Sean Rayford/Getty Images
It began before he was even elected.
In the spring of 2008, when it became clear that the Illinois senator would likely be the Democratic nominee for president, there were chain emails declaring that Barack Obama was born not in Hawaii but in Kenya and was therefore ineligible.
The “Birther” effort, claiming the president’s alleged illegitimacy, would persist throughout his presidency. But the fallout didn’t stop there. Obama’s election was followed by a sudden uncanny interest in voter-ID laws by GOP governors. And then, for the first time in decades, voting-rights cases came to the fore, such as Evenwel v. Abbott and Shelby County v. Holder—the case that would gut Section 5 of the Voting Rights Act.
The Obama presidency seemed to confirm two things simultaneously: first, that his presence in the White House was a sign of how far the country has come on race; and second, that his presidency provided unintended lessons in how far America has to go.
The ascension of Donald Trump, with his hate-filled rhetoric and Birther past, may reveal an ugly side to politics that the Republicans have long tried to keep hidden, but it was always there, and now it has a singular candidate as its face. But the twisted logic by some that “Obama created Trump” is a reflection of the same “Obama derangement syndrome” thinking seen in the anger over white Marines holding umbrellas in the rain for the first black president. It doesn’t hold up.

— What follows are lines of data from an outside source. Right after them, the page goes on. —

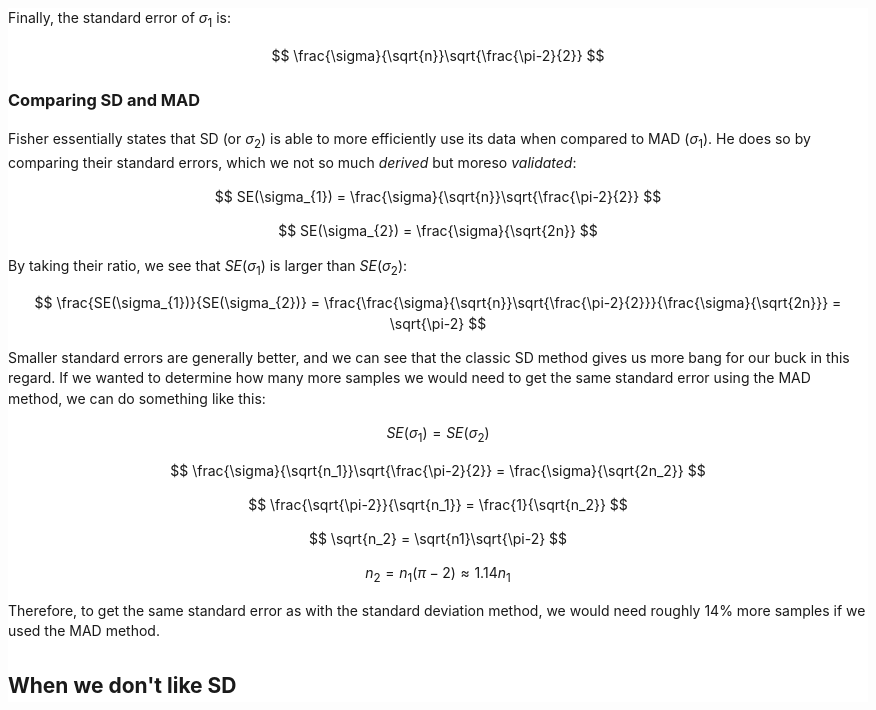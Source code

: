 Finally, the standard error of $\sigma_{1}$ is:

$$
\frac{\sigma}{\sqrt{n}}\sqrt{\frac{\pi-2}{2}}
$$

### Comparing SD and MAD

Fisher essentially states that SD (or $\sigma_{2}$) is able to more efficiently use its data when compared to MAD ($\sigma_{1}$). He does so by comparing their standard errors, which we not so much *derived* but moreso *validated*:

$$
SE(\sigma_{1}) = \frac{\sigma}{\sqrt{n}}\sqrt{\frac{\pi-2}{2}}
$$

$$
SE(\sigma_{2}) = \frac{\sigma}{\sqrt{2n}}
$$

By taking their ratio, we see that $SE(\sigma_{1})$ is larger than $SE(\sigma_{2})$:

$$
\frac{SE(\sigma_{1})}{SE(\sigma_{2})} = \frac{\frac{\sigma}{\sqrt{n}}\sqrt{\frac{\pi-2}{2}}}{\frac{\sigma}{\sqrt{2n}}} = \sqrt{\pi-2}
$$

Smaller standard errors are generally better, and we can see that the classic SD method gives us more bang for our buck in this regard. If we wanted to determine how many more samples we would need to get the same standard error using the MAD method, we can do something like this:

$$
SE(\sigma_{1}) = SE(\sigma_{2})
$$

$$
\frac{\sigma}{\sqrt{n_1}}\sqrt{\frac{\pi-2}{2}} = \frac{\sigma}{\sqrt{2n_2}}
$$

$$
\frac{\sqrt{\pi-2}}{\sqrt{n_1}} = \frac{1}{\sqrt{n_2}}
$$

$$
\sqrt{n_2} = \sqrt{n1}\sqrt{\pi-2}
$$

$$
n_2 = n_1(\pi-2) \approx 1.14n_1
$$

Therefore, to get the same standard error as with the standard deviation method, we would need roughly 14% more samples if we used the MAD method.

## When we don't like SD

Obama didn’t create Trump. Hatred of Obama did.
In America, the boomerang of black advancement routinely includes a white backlash. Obama’s presidency is no exception. Trump’s front-runner status is irrevocably part of the historic obstruction and backlash against President Obama, whose election was an immeasurable advancement for African-American aspirations. His very appearance in the corridors of power is enormous.
But this same appearance has inflamed the minds and rhetoric of those who want to “take their country back.” And take back from whom? They have some very particular people in mind. Though racial backlash is rarely discussed in mainstream media, a look at U.S. history reveals that there have always been specific repercussions to black progress.

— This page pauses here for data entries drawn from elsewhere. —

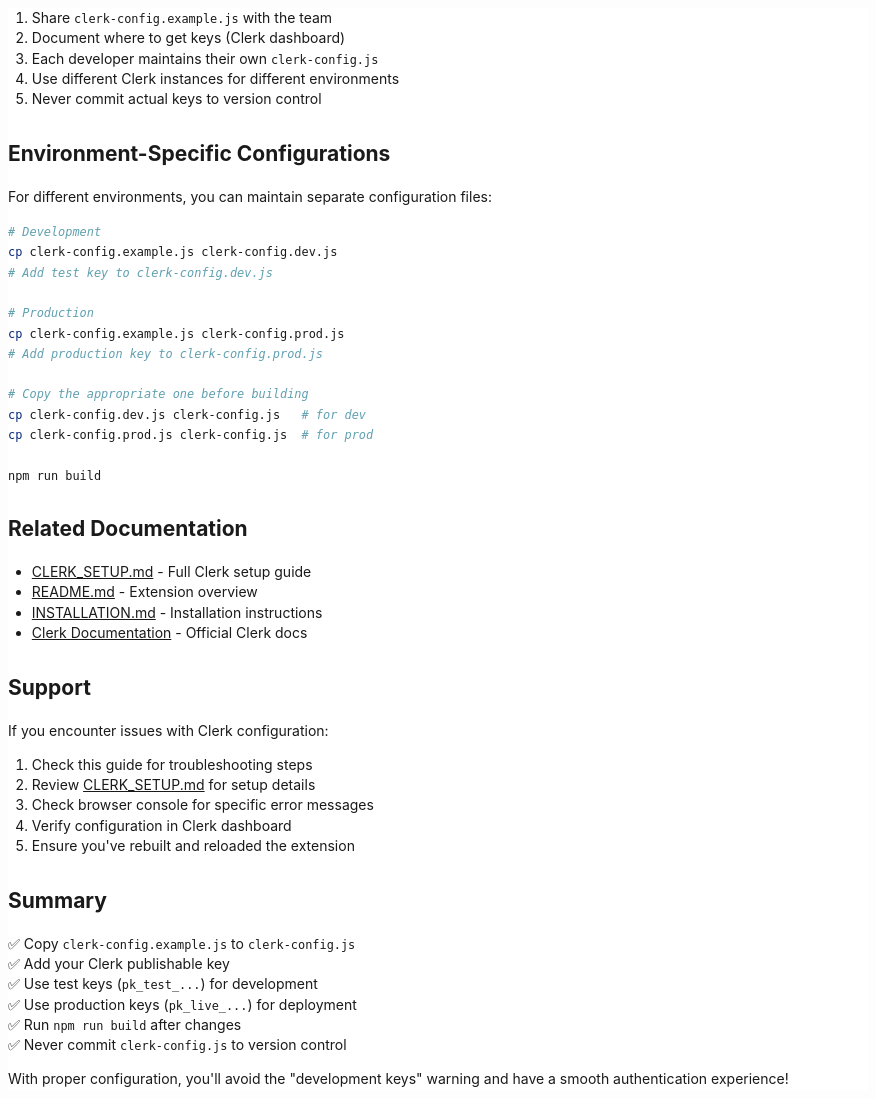 1. Share `clerk-config.example.js` with the team
2. Document where to get keys (Clerk dashboard)
3. Each developer maintains their own `clerk-config.js`
4. Use different Clerk instances for different environments
5. Never commit actual keys to version control

## Environment-Specific Configurations

For different environments, you can maintain separate configuration files:

```bash
# Development
cp clerk-config.example.js clerk-config.dev.js
# Add test key to clerk-config.dev.js

# Production  
cp clerk-config.example.js clerk-config.prod.js
# Add production key to clerk-config.prod.js

# Copy the appropriate one before building
cp clerk-config.dev.js clerk-config.js   # for dev
cp clerk-config.prod.js clerk-config.js  # for prod

npm run build
```

## Related Documentation

- [CLERK_SETUP.md](CLERK_SETUP.md) - Full Clerk setup guide
- [README.md](README.md) - Extension overview
- [INSTALLATION.md](INSTALLATION.md) - Installation instructions
- [Clerk Documentation](https://clerk.com/docs) - Official Clerk docs

## Support

If you encounter issues with Clerk configuration:

1. Check this guide for troubleshooting steps
2. Review [CLERK_SETUP.md](CLERK_SETUP.md) for setup details
3. Check browser console for specific error messages
4. Verify configuration in Clerk dashboard
5. Ensure you've rebuilt and reloaded the extension

## Summary

✅ Copy `clerk-config.example.js` to `clerk-config.js`  
✅ Add your Clerk publishable key  
✅ Use test keys (`pk_test_...`) for development  
✅ Use production keys (`pk_live_...`) for deployment  
✅ Run `npm run build` after changes  
✅ Never commit `clerk-config.js` to version control  

With proper configuration, you'll avoid the "development keys" warning and have a smooth authentication experience!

After President Abraham Lincoln issued the Emancipation Proclamation in 1863, the backlash included the birth of the Ku Klux Klan in Tennessee in 1865. After Reconstruction, what happened? Several Southern states passed the Black Codes in 1865 and 1866 to restrict the liberty of African Americans.
In 1919, black veterans returning home from World War I noted the irony of being in uniform and fighting for a country where they received no justice. They also returned home to increased competition between blacks and whites for jobs. The response to those fears over black soldiers demanding rights and mere job competition? The Red Summer race riots in Illinois, Arkansas and Washington, D.C., with whites also destroying the wealthiest African-American community in America—Black Wall Street—two years later in Tulsa, Okla.
In May 1954, the Supreme Court ruled in Brown v. Board of Education that racially separate public schools were not equal. What followed two months later, in July, was the formation of the White Citizens’ Councils to stop integration. In 1957 the Arkansas National Guard was used to block African-American students from entering Little Rock Central High School. In 1958, in Virginia, Sen. Harry Byrd organized the massive resistance movement, and the state closed schools rather than integrate them.
In 1963 Medgar Evers was shot to death after filing a lawsuit to desegregate schools in Jackson, Miss. He was murdered by a member of a Citizens’ Council. This was just part of the response to the notion that blacks should be permitted to occupy the same educational facilities as whites.